Leveraging POA codes, separating index from previous diagnoses, and using single diagnostic codes improved payment models. Better models can potentially improve research, benchmarking, public reporting, and calculations for population-based programs.
预测特定条件或人群的支付情况对于研究、基准测试、公共报告以及基于人群的计划的计算至关重要。医疗保险和医疗补助服务中心 (CMS) 的模型通常将代码分组到疾病类别中,但使用单一而不是分组的诊断代码,并利用入院时 (POA) 代码,可能会增强这些模型。
确定 CMS 模型中的候选变量的变化是否会改进预测急性心肌梗死 (AMI)、心力衰竭 (HF) 和肺炎患者住院 30 天内总支付的风险模型。
设计、环境和参与者:本比较效果研究使用了 2013 年 7 月 1 日至 2015 年 9 月 30 日期间在急症护理医院进行的 AMI、HF 和肺炎的医疗保险费用支付服务住院患者的数据。包括了多个护理环境、服务和用品的支付情况,并进行了地理和政策差异调整、通货膨胀调整和上限调整。使用了相同的数据源,但候选变量及其选择有所不同,并且比较了 CMS 用于公共报告的方法,该方法使用了分组代码,以及使用 POA 代码和单一诊断代码的变体。测试了使用 POA 代码、将索引入院诊断与前 12 个月的诊断分开以及使用个别国际疾病分类、第九修订版、临床修正版代码而不是分组诊断类别等组合。数据分析于 2017 年 12 月 4 日至 2019 年 6 月 10 日进行。
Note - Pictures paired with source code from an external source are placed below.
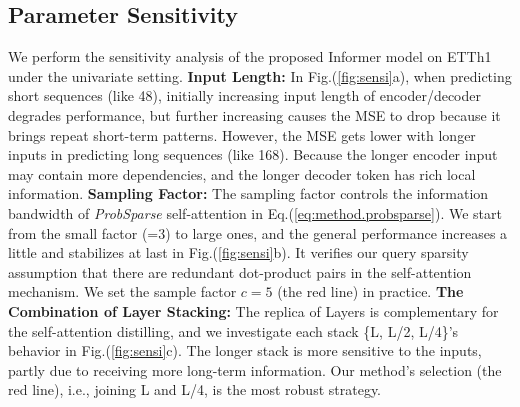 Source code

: \documentclass[letterpaper]{article} %
\newcommand{\mn}{Informer}
\begin{document}
\subsection{Parameter Sensitivity}
We perform the sensitivity analysis of the proposed {\mn} model on ETTh1 under the univariate setting.
\textbf{Input Length:} In Fig.(\ref{fig:sensi}a), when predicting short sequences (like 48), initially increasing input length of encoder/decoder degrades performance, but further increasing causes the MSE to drop because it brings repeat short-term patterns. However, the MSE gets lower with longer inputs in predicting long sequences (like 168). Because the longer encoder input may contain more dependencies, and the longer decoder token has rich local information.
\textbf{Sampling Factor:} The sampling factor controls the information bandwidth of \emph{ProbSparse} self-attention in Eq.(\ref{eq:method.probsparse}). We start from the small factor (=3) to large ones, and the general performance increases a little and stabilizes at last in Fig.(\ref{fig:sensi}b). It verifies our query sparsity assumption that there are redundant dot-product pairs in the self-attention mechanism. We set the sample factor $c=5$ (the red line) in practice.
\textbf{The Combination of Layer Stacking:} The replica of Layers is complementary for the self-attention distilling, and we investigate each stack \{L, L/2, L/4\}'s behavior in Fig.(\ref{fig:sensi}c). The longer stack is more sensitive to the inputs, partly due to receiving more long-term information. Our method's selection (the red line), i.e., joining L and L/4, is the most robust strategy.
\end{document}
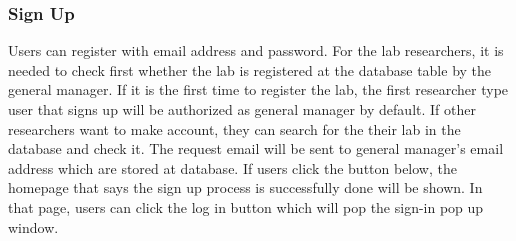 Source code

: \documentclass[letterpaper, 10 pt, conference]{ieeeconf}  %
\begin{document}
\subsubsection{Sign Up}
Users can register with email address and password. For the lab researchers, it is needed to check first whether the lab is registered at the database table by the general manager. If it is the first time to register the lab, the first researcher type user that signs up will be authorized as general manager by default. If other researchers want to make account, they can search for the their lab in the database and check it. The request email will be sent to general manager's email address which are stored at database. 
If users click the button below, the homepage that says the sign up process is successfully done will be shown. In that page, users can click the log in button which will pop the sign-in pop up window.
\end{document}
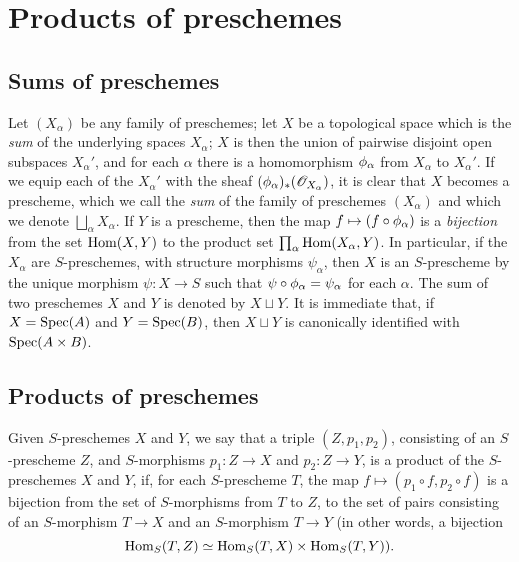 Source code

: \section{Products of preschemes}
\label{section:I.3}

\subsection{Sums of preschemes}
\label{subsection:I.3.1}

Let $(X_\alpha)$ be any family of preschemes; let $X$ be a topological space which is the
\emph{sum} of the underlying spaces $X_\alpha$; $X$ is then the union of pairwise
disjoint open subspaces $X_\alpha'$, and for each $\alpha$ there is a homomorphism
$\phi_\alpha$ from $X_\alpha$ to $X_\alpha'$. If we equip each of the $X_\alpha'$ with the
sheaf $(\phi_\alpha)_*(\mathscr{O}_{X_\alpha})$, it is clear that $X$ becomes a prescheme, which
we call the \emph{sum} of the family of preschemes $(X_\alpha)$ and which we denote
$\bigsqcup_\alpha X_\alpha$. If $Y$ is a prescheme, then the map $f\mapsto(f\circ\vphi_\alpha)$ is a
\emph{bijection} from the set $\operatorname{Hom}(X,Y)$ to the product set $\prod_\alpha\operatorname{Hom}(X_\alpha,Y)$.
In particular, if the $X_\alpha$ are $S$-preschemes, with structure morphisms $\psi_\alpha$, then $X$ is an $S$-prescheme by the unique morphism $\psi:X\to S$ such that
$\psi\circ\phi_\alpha=\psi_\alpha$ for each $\alpha$. The sum of two preschemes $X$ and $Y$ is denoted by $X\sqcup Y$.
It is immediate that, if $X=\operatorname{Spec}(A)$ and $Y=\operatorname{Spec}(B)$, then $X\sqcup Y$ is canonically identified with $\operatorname{Spec}(A\times B)$.

\subsection{Products of preschemes}
\label{subsection:I.3.2}

\begin{definition}[3.2.1]
\label{I.3.2.1}
Given $S$-preschemes $X$ and $Y$, we say that a triple $(Z,p_1,p_2)$, consisting of an
$S$-prescheme $Z$, and $S$-morphisms $p_1:Z\to X$ and $p_2:Z\to Y$, is a product of the
$S$-preschemes $X$ and $Y$, if, for each $S$-prescheme $T$, the map
$f\mapsto(p_1\circ f,p_2\circ f)$ is a bijection from the set of $S$-morphisms from $T$ to
$Z$, to the set of pairs consisting of an $S$-morphism $T\to X$ and an $S$-morphism $T\to Y$
(in other words, a bijection
\[
  \operatorname{Hom}_S(T,Z)\simeq\operatorname{Hom}_S(T,X)\times\operatorname{Hom}_S(T,Y)).
\]
\end{definition}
使用均方根误差 (RMSE) 和麦克法登伪 R2 比较模型的拟合优度。
在研究参与者的 1943049 例总住院治疗中,343116 例为 AMI(52.5%为男性;37.4%年龄≤74 岁),677044 例为 HF(45.5%为男性;25.9%年龄≤74 岁),922889 例为肺炎(46.4%为男性;28.2%年龄≤74 岁)。AMI 的 30 天平均(SD)支付为$23103($18221),HF 为$16365($12527),肺炎为$17097($12087)。每个增量模型的变化都提高了伪 R2 和 RMSE。纳入所有 3 项变化后,AMI 患者水平模型的伪 R2 从 0.077 提高到 0.129,HF 从 0.042 提高到 0.129,肺炎从 0.114 提高到 0.237。所有 3 种情况的 RMSE 都得到了平行改善。
利用 POA 代码、将索引诊断与既往诊断分开以及使用单一诊断代码,改进了支付模型。更好的模型可能会提高研究、基准测试、公共报告以及基于人群的计划的计算能力。